# Towards a new Theory of Learning: Statistical Mechanics of Deep Neural Networks

## Introduction

For the past few years, we have talked a lot about how we can understand the properties of Deep Neural Networks by examining the spectral properties of the layer weight matrices $\mathbf{W}$. Specifically, we can form the correlation matrix $\mathbf{X} =\frac{1}{N}\mathbf{W}^{T}\mathbf{W}$,

and compute the eigenvalues $\lambda$ $\mathbf{X}{\mathbf{e}}=\lambda{\mathbf{e}}$.

By plotting the histogram of the eigenvalues (i.e the spectral density $\rho(\lambda)$), we can monitor the training process and gain insight into the implicit regularization and convergence properties of DNN. Indeed, we have identified

### 5+1 Phases of Training

Each of these phases roughly corresponds to a Universality class from Random matrix Theory (RMT). And as we shall see below, we can use RMT to develop a new theory of learning.

First, however, we note that for nearly every pretrained DNNs we have examined (and we have examined thousands of them), the phase appears to be in somewhere between Bulk-Decay and/or Heavy-Tailed .

### Heavy Tailed Implicit Regularization

Moreover, for nearly all layers in all well trained, production quality DNNs, the layer spectral density $\rho(\lambda)$ can be fit to a truncated power law, with exponents frequently lying in the Fat Tailed range [2-4], and the maximum eigenvalue no larger than say 100 $\rho(\lambda)\sim\lambda^{-\alpha},$ $\text{where}\;\; \alpha\in[2,4] ,\;\;\lambda_{max}<100$,

Most importantly, in 80-90% of the DNN architectures studied, on average, smaller exponents $\alpha$ correspond to smaller test errors.

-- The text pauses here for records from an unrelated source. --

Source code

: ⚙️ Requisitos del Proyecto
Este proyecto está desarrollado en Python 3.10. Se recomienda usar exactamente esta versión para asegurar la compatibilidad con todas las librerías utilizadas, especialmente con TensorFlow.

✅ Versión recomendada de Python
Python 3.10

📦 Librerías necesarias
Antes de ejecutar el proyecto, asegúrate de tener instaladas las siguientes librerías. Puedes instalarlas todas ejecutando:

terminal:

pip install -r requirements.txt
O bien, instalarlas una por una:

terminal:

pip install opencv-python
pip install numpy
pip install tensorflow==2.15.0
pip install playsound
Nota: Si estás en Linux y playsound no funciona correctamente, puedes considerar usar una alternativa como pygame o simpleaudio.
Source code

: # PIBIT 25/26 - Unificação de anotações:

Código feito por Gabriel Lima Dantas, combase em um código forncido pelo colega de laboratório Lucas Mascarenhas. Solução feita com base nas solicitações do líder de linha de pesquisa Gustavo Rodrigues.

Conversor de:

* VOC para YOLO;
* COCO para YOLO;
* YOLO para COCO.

### DNN Quality Metrics in Practice

Our empirical results suggest that the power law exponent can be used as (part of) a practical quality metric. This led us to propose the $\hat{\alpha}$ metric for DNNs: $\hat{\alpha}:=\sum\alpha_{i}\log\lambda_{i,max}$

where we compute the exponent $\alpha$ and maximum eigenvalue $\lambda_{max}$ for each layer weight matrix (and Conv2D feature maps), and then form the total DNN quality as a simple weighted average of the exponents. Amazingly, this metric correlates very well with the reported test accuracy of pretrained DNNs (such as the VGG models, the ResNet models, etc)

#### WeightWatcher

We have even built a open source, python command line tool–weightwatcher–so that other researchers can both reproduce and leverage our results

pip install weightwatcher

And we have a Slack Channel for those who want to ask questions, dig deeper, and/or contribute to the work. Email me, or ping me on LinkedIn, to join our vibrant group.

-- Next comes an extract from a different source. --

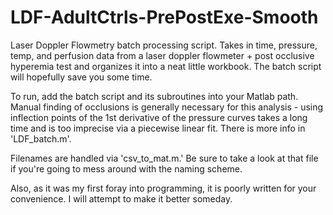# LDF-AdultCtrls-PrePostExe-Smooth
Laser Doppler Flowmetry batch processing script. Takes in time, pressure, temp, and perfusion data from a laser doppler flowmeter + post occlusive hyperemia test and organizes it into a neat little workbook. The batch script will hopefully save you some time. 

To run, add the batch script and its subroutines into your Matlab path. Manual finding of occlusions is generally necessary for this analysis - using inflection points of the 1st derivative of the pressure curves takes a long time and is too imprecise via a piecewise linear fit. There is more info in 'LDF_batch.m'.

Filenames are handled via 'csv_to_mat.m.' Be sure to take a look at that file if you're going to mess around with the naming scheme.

Also, as it was my first foray into programming, it is poorly written for your convenience. I will attempt to make it better someday.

All of this leads to a very basic question:

## Why does this work ?

To answer this, we will go back to the foundations of the theory of learning, from the physics perspective, and rebuild the theory using in both our experimental observations, some older results from Theoretical Physics, and (fairly) recent results in Random Matrix Theory.

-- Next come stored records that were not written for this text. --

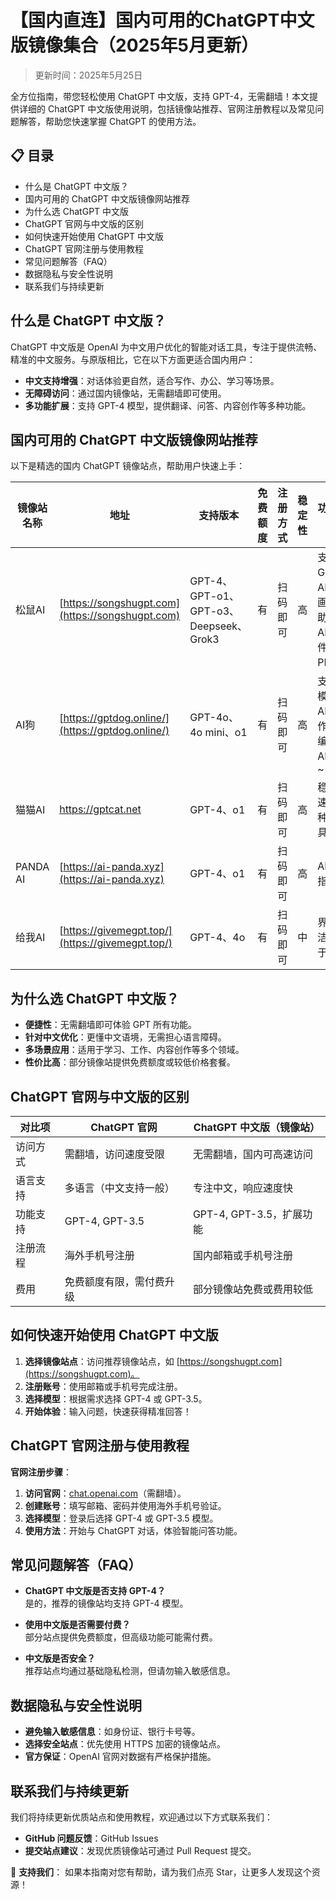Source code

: # 【国内直连】国内可用的ChatGPT中文版镜像集合（2025年5月更新）

> 更新时间：2025年5月25日

全方位指南，带您轻松使用 ChatGPT 中文版，支持 GPT-4，无需翻墙！本文提供详细的 ChatGPT 中文版使用说明，包括镜像站推荐、官网注册教程以及常见问题解答，帮助您快速掌握 ChatGPT 的使用方法。

## 📋 目录

- 什么是 ChatGPT 中文版？
- 国内可用的 ChatGPT 中文版镜像网站推荐
- 为什么选 ChatGPT 中文版
- ChatGPT 官网与中文版的区别
- 如何快速开始使用 ChatGPT 中文版
- ChatGPT 官网注册与使用教程
- 常见问题解答（FAQ）
- 数据隐私与安全性说明
- 联系我们与持续更新

## 什么是 ChatGPT 中文版？

ChatGPT 中文版是 OpenAI 为中文用户优化的智能对话工具，专注于提供流畅、精准的中文服务。与原版相比，它在以下方面更适合国内用户：

- **中文支持增强**：对话体验更自然，适合写作、办公、学习等场景。
- **无障碍访问**：通过国内镜像站，无需翻墙即可使用。
- **多功能扩展**：支持 GPT-4 模型，提供翻译、问答、内容创作等多种功能。

## 国内可用的 ChatGPT 中文版镜像网站推荐

以下是精选的国内 ChatGPT 镜像站点，帮助用户快速上手：

| 镜像站名称   | 地址                   | 支持版本      | 免费额度 | 注册方式   | 稳定性 | 功能亮点                                    |
|--------------|------------------------|---------------|----------|------------|--------|---------------------------------------------|
| 松鼠AI       | [https://songshugpt.com](https://songshugpt.com)        | GPT-4、GPT-o1、GPT-o3、Deepseek、Grok3 | 有       | 扫码即可   | 高     | 支持 GPT、AI绘画、AI助手、AI插件、AI PPT等 |
| AI狗       | [https://gptdog.online/](https://gptdog.online/)          | GPT-4o、4o mini、o1 | 有    | 扫码即可   | 高     | 支持多模型，AI写作、AI编程、AI工作~        |
| 猫猫AI    | [https://gptcat.net ](https://gptcat.net )             | GPT-4、o1     | 有       | 扫码即可   | 高     | 稳定快速，各种AI工具~                       |
| PANDA AI       | [https://ai-panda.xyz](https://ai-panda.xyz)      | GPT-4、o1     | 有       | 扫码即可   | 高     | AI使用指南                                  |
| 给我AI     | [https://givemegpt.top/](https://givemegpt.top/)     | GPT-4、4o     | 有       | 扫码即可   | 中     | 界面简洁，易于使用                          |

## 为什么选 ChatGPT 中文版？

- **便捷性**：无需翻墙即可体验 GPT 所有功能。
- **针对中文优化**：更懂中文语境，无需担心语言障碍。
- **多场景应用**：适用于学习、工作、内容创作等多个领域。
- **性价比高**：部分镜像站提供免费额度或较低价格套餐。

## ChatGPT 官网与中文版的区别

| 对比项            | ChatGPT 官网          | ChatGPT 中文版（镜像站）                    |
|-------------------|-----------------------|-------------------------------------------|
| 访问方式          | 需翻墙，访问速度受限  | 无需翻墙，国内可高速访问                  |
| 语言支持          | 多语言（中文支持一般）| 专注中文，响应速度快                       |
| 功能支持          | GPT-4, GPT-3.5        | GPT-4, GPT-3.5，扩展功能                  |
| 注册流程          | 海外手机号注册        | 国内邮箱或手机号注册                      |
| 费用              | 免费额度有限，需付费升级 | 部分镜像站免费或费用较低                  |

## 如何快速开始使用 ChatGPT 中文版

1. **选择镜像站点**：访问推荐镜像站点，如 [https://songshugpt.com](https://songshugpt.com)。
2. **注册账号**：使用邮箱或手机号完成注册。
3. **选择模型**：根据需求选择 GPT-4 或 GPT-3.5。
4. **开始体验**：输入问题，快速获得精准回答！

## ChatGPT 官网注册与使用教程

**官网注册步骤**：

1. **访问官网**：[chat.openai.com](chat.openai.com)（需翻墙）。
2. **创建账号**：填写邮箱、密码并使用海外手机号验证。
3. **选择模型**：登录后选择 GPT-4 或 GPT-3.5 模型。
4. **使用方法**：开始与 ChatGPT 对话，体验智能问答功能。

## 常见问题解答（FAQ）

- **ChatGPT 中文版是否支持 GPT-4？**  
  是的，推荐的镜像站均支持 GPT-4 模型。

- **使用中文版是否需要付费？**  
  部分站点提供免费额度，但高级功能可能需付费。

- **中文版是否安全？**  
  推荐站点均通过基础隐私检测，但请勿输入敏感信息。

## 数据隐私与安全性说明

- **避免输入敏感信息**：如身份证、银行卡号等。
- **选择安全站点**：优先使用 HTTPS 加密的镜像站点。
- **官方保证**：OpenAI 官网对数据有严格保护措施。

## 联系我们与持续更新

我们将持续更新优质站点和使用教程，欢迎通过以下方式联系我们：

- **GitHub 问题反馈**：GitHub Issues
- **提交站点建议**：发现优质镜像站可通过 Pull Request 提交。

🌟 **支持我们**：
如果本指南对您有帮助，请为我们点亮 Star，让更多人发现这个资源！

## Statistical Mechanics of Learning

Here, I am going to sketch out the ideas we are currently researching to develop a new theory of generalization for Deep Neural Networks. We have a lot of work to do, but I think we have made enough progress to present these ideas, informally, to flush out the basics.

What do we seek ? A practical theory that can be used to predict the generalization accuracy of a DNN solely by looking at the trained weight matrices, without looking at the test data.

Why ? Do you test a bridge by driving cars over it until it collapses ? Of course not! So why do we build DNNs and only rely on brute force testing ? Surely we can do better.

What is the approach ? We start with the classic Perceptron Student-Teacher model from Statistical Mechanics of the 1990s. The setup is similar, but the motivations are a bit different. We have discussed this model earlier here Remembering Generalization in DNNs. from our paper Understanding Deep Learning Requires Rethinking Generalization.

Here, let us review the mathematical setup in some detail:

### the Student-Teacher model

We start with the simple model presented in chapter 2, Engel and Van der Brock, interpreted in a modern context. See also this classic 1992 paper, Statistical Mechanics of Learning from Examples.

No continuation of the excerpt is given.